Task instructions: Work through the records that follow and return each line containing the word "token".

Dataset items:
========
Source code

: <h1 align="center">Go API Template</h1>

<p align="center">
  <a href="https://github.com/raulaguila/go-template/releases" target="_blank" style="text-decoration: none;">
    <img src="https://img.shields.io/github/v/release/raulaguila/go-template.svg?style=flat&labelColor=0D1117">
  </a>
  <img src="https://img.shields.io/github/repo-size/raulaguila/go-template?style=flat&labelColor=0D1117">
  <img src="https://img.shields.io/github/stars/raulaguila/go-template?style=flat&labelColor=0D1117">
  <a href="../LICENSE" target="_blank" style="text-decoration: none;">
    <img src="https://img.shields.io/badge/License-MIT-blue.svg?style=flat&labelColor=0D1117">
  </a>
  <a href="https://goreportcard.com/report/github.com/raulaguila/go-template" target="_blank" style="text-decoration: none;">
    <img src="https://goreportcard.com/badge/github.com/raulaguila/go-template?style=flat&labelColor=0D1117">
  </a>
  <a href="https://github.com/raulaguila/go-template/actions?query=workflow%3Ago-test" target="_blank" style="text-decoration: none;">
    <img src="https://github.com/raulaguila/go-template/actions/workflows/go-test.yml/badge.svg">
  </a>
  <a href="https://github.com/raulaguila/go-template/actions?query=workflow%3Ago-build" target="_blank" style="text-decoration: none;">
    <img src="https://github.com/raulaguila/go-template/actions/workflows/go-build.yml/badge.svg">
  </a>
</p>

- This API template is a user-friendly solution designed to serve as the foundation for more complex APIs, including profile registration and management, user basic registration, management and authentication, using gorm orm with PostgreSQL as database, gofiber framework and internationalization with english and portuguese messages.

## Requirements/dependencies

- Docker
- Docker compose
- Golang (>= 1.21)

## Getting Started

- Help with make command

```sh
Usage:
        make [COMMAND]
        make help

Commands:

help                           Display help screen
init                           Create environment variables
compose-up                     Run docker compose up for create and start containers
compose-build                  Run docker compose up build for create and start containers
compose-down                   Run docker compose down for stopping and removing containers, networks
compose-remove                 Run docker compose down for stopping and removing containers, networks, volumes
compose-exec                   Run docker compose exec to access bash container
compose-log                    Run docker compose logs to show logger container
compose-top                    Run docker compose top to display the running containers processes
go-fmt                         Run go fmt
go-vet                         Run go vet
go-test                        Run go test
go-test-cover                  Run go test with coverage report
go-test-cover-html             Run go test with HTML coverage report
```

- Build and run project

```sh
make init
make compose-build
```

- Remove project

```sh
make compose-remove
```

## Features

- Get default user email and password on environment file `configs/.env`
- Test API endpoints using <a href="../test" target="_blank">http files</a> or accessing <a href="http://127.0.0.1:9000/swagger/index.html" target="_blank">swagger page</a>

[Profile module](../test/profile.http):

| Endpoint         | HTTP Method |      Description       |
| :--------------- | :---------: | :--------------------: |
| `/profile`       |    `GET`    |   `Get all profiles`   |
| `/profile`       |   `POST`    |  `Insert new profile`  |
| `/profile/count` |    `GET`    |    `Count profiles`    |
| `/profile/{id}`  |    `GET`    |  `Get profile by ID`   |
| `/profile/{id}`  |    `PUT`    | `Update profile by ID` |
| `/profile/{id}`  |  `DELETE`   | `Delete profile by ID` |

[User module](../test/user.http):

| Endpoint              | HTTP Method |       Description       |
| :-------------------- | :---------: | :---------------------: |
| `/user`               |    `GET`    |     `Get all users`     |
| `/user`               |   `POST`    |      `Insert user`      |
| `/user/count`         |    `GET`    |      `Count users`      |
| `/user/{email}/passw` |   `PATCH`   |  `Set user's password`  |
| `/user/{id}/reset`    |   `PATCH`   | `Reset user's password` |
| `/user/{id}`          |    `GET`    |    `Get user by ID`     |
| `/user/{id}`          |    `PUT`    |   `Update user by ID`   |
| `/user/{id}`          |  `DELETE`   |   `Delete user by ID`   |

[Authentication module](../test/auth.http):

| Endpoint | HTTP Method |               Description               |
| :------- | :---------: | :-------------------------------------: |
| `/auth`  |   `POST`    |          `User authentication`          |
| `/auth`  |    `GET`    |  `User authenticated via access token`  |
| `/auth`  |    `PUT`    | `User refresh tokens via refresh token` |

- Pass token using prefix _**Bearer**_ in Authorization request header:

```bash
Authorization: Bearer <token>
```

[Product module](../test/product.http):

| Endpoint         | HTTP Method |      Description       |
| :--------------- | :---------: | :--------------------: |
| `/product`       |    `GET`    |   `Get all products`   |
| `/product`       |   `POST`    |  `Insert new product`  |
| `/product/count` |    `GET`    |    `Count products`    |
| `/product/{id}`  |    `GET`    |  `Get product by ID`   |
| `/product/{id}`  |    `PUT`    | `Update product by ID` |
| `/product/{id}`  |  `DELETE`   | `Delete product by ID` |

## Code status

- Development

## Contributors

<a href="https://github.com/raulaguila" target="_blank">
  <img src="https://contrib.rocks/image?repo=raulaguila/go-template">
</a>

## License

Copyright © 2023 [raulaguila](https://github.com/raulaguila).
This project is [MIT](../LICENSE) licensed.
========
Written answer:
| `/auth`  |    `GET`    |  `User authenticated via access token`  |
| `/auth`  |    `PUT`    | `User refresh tokens via refresh token` |
- Pass token using prefix _**Bearer**_ in Authorization request header:
Authorization: Bearer <token>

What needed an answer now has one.